> **EXERCISE AIM**
What is needed is an exact copy of the whole listing below, with no pictures.
#####
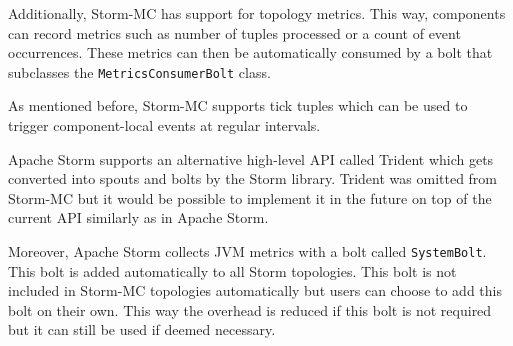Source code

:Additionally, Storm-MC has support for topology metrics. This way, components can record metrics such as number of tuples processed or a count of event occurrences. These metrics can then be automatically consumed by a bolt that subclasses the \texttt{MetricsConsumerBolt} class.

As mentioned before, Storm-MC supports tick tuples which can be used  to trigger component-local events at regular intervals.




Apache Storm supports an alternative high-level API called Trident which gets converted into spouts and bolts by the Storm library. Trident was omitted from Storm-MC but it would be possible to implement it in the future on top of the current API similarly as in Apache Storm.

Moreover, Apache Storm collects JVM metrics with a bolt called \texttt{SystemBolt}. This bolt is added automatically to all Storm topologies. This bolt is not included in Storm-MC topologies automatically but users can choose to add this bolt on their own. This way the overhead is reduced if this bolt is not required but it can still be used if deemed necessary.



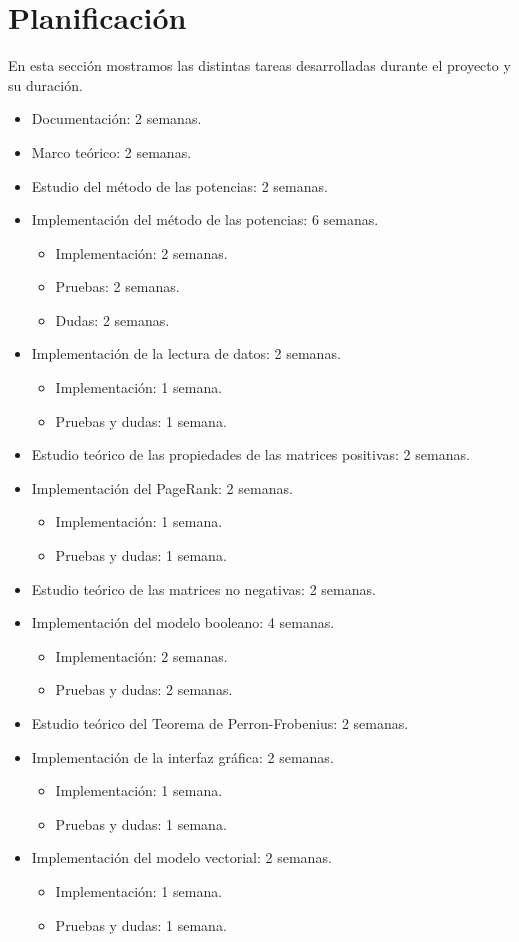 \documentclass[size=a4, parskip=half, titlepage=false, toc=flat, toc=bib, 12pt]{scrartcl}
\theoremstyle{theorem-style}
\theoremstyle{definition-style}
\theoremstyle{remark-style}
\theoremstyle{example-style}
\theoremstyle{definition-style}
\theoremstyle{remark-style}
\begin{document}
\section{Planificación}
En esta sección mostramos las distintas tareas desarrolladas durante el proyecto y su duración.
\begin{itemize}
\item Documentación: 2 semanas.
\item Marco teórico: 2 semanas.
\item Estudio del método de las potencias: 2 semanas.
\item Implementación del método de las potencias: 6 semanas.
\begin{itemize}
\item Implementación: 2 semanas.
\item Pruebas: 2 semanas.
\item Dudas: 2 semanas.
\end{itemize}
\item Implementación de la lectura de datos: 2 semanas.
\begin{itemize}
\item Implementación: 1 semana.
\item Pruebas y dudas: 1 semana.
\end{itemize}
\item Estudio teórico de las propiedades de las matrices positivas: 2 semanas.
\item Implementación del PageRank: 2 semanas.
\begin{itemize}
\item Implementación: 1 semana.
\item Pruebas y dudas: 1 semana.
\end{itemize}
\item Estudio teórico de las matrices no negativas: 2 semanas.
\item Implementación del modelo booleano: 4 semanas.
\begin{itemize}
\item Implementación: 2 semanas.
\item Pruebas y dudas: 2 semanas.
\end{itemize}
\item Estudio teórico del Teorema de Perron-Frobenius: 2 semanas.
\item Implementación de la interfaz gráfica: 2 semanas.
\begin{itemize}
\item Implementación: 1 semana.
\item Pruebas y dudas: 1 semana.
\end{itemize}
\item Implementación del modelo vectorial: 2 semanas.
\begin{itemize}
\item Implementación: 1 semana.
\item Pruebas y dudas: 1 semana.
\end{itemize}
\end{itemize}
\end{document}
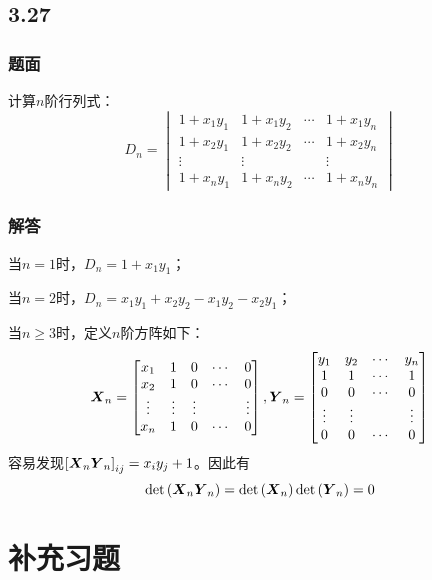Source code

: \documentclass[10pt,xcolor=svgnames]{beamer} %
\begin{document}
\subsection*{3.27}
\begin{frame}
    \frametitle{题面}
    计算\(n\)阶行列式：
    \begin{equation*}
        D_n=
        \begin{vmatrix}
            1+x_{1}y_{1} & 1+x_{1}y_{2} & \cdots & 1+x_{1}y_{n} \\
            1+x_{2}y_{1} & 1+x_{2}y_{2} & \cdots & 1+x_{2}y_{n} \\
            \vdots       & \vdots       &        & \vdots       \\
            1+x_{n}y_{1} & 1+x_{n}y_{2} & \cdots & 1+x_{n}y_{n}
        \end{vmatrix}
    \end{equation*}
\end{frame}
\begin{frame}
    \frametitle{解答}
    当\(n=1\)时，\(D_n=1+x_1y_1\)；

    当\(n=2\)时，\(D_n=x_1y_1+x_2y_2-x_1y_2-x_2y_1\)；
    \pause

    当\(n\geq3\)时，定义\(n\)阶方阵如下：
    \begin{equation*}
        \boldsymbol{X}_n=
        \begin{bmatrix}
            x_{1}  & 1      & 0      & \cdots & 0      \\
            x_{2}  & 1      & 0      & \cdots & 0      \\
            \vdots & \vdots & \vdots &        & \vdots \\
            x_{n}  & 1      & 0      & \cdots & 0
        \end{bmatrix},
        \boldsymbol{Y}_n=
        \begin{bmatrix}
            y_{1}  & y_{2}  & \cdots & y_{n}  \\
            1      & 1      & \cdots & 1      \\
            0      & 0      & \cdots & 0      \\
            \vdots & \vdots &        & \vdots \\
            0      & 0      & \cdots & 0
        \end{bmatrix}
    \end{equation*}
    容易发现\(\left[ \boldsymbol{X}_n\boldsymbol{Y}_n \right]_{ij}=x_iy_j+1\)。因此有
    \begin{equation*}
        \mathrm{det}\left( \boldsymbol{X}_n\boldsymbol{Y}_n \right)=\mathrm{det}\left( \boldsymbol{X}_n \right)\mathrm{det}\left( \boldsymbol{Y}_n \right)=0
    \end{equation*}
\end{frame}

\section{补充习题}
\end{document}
#####
> **WRITTEN RESPONSE**
Source code

:Additionally, Storm-MC has support for topology metrics. This way, components can record metrics such as number of tuples processed or a count of event occurrences. These metrics can then be automatically consumed by a bolt that subclasses the \texttt{MetricsConsumerBolt} class.

As mentioned before, Storm-MC supports tick tuples which can be used  to trigger component-local events at regular intervals.




Apache Storm supports an alternative high-level API called Trident which gets converted into spouts and bolts by the Storm library. Trident was omitted from Storm-MC but it would be possible to implement it in the future on top of the current API similarly as in Apache Storm.

Moreover, Apache Storm collects JVM metrics with a bolt called \texttt{SystemBolt}. This bolt is added automatically to all Storm topologies. This bolt is not included in Storm-MC topologies automatically but users can choose to add this bolt on their own. This way the overhead is reduced if this bolt is not required but it can still be used if deemed necessary.



 \documentclass[size=a4, parskip=half, titlepage=false, toc=flat, toc=bib, 12pt]{scrartcl}
\theoremstyle{theorem-style}
\theoremstyle{definition-style}
\theoremstyle{remark-style}
\theoremstyle{example-style}
\theoremstyle{definition-style}
\theoremstyle{remark-style}
\begin{document}
\section{Planificación}
En esta sección mostramos las distintas tareas desarrolladas durante el proyecto y su duración.
\begin{itemize}
\item Documentación: 2 semanas.
\item Marco teórico: 2 semanas.
\item Estudio del método de las potencias: 2 semanas.
\item Implementación del método de las potencias: 6 semanas.
\begin{itemize}
\item Implementación: 2 semanas.
\item Pruebas: 2 semanas.
\item Dudas: 2 semanas.
\end{itemize}
\item Implementación de la lectura de datos: 2 semanas.
\begin{itemize}
\item Implementación: 1 semana.
\item Pruebas y dudas: 1 semana.
\end{itemize}
\item Estudio teórico de las propiedades de las matrices positivas: 2 semanas.
\item Implementación del PageRank: 2 semanas.
\begin{itemize}
\item Implementación: 1 semana.
\item Pruebas y dudas: 1 semana.
\end{itemize}
\item Estudio teórico de las matrices no negativas: 2 semanas.
\item Implementación del modelo booleano: 4 semanas.
\begin{itemize}
\item Implementación: 2 semanas.
\item Pruebas y dudas: 2 semanas.
\end{itemize}
\item Estudio teórico del Teorema de Perron-Frobenius: 2 semanas.
\item Implementación de la interfaz gráfica: 2 semanas.
\begin{itemize}
\item Implementación: 1 semana.
\item Pruebas y dudas: 1 semana.
\end{itemize}
\item Implementación del modelo vectorial: 2 semanas.
\begin{itemize}
\item Implementación: 1 semana.
\item Pruebas y dudas: 1 semana.
\end{itemize}
\end{itemize}
\end{document}
Source code

: \documentclass[10pt,xcolor=svgnames]{beamer} %
\begin{document}
\subsection*{3.27}
\begin{frame}
    \frametitle{题面}
    计算\(n\)阶行列式：
    \begin{equation*}
        D_n=
        \begin{vmatrix}
            1+x_{1}y_{1} & 1+x_{1}y_{2} & \cdots & 1+x_{1}y_{n} \\
            1+x_{2}y_{1} & 1+x_{2}y_{2} & \cdots & 1+x_{2}y_{n} \\
            \vdots       & \vdots       &        & \vdots       \\
            1+x_{n}y_{1} & 1+x_{n}y_{2} & \cdots & 1+x_{n}y_{n}
        \end{vmatrix}
    \end{equation*}
\end{frame}
\begin{frame}
    \frametitle{解答}
    当\(n=1\)时，\(D_n=1+x_1y_1\)；

    当\(n=2\)时，\(D_n=x_1y_1+x_2y_2-x_1y_2-x_2y_1\)；
    \pause

    当\(n\geq3\)时，定义\(n\)阶方阵如下：
    \begin{equation*}
        \boldsymbol{X}_n=
        \begin{bmatrix}
            x_{1}  & 1      & 0      & \cdots & 0      \\
            x_{2}  & 1      & 0      & \cdots & 0      \\
            \vdots & \vdots & \vdots &        & \vdots \\
            x_{n}  & 1      & 0      & \cdots & 0
        \end{bmatrix},
        \boldsymbol{Y}_n=
        \begin{bmatrix}
            y_{1}  & y_{2}  & \cdots & y_{n}  \\
            1      & 1      & \cdots & 1      \\
            0      & 0      & \cdots & 0      \\
            \vdots & \vdots &        & \vdots \\
            0      & 0      & \cdots & 0
        \end{bmatrix}
    \end{equation*}
    容易发现\(\left[ \boldsymbol{X}_n\boldsymbol{Y}_n \right]_{ij}=x_iy_j+1\)。因此有
    \begin{equation*}
        \mathrm{det}\left( \boldsymbol{X}_n\boldsymbol{Y}_n \right)=\mathrm{det}\left( \boldsymbol{X}_n \right)\mathrm{det}\left( \boldsymbol{Y}_n \right)=0
    \end{equation*}
\end{frame}

\section{补充习题}
\end{document}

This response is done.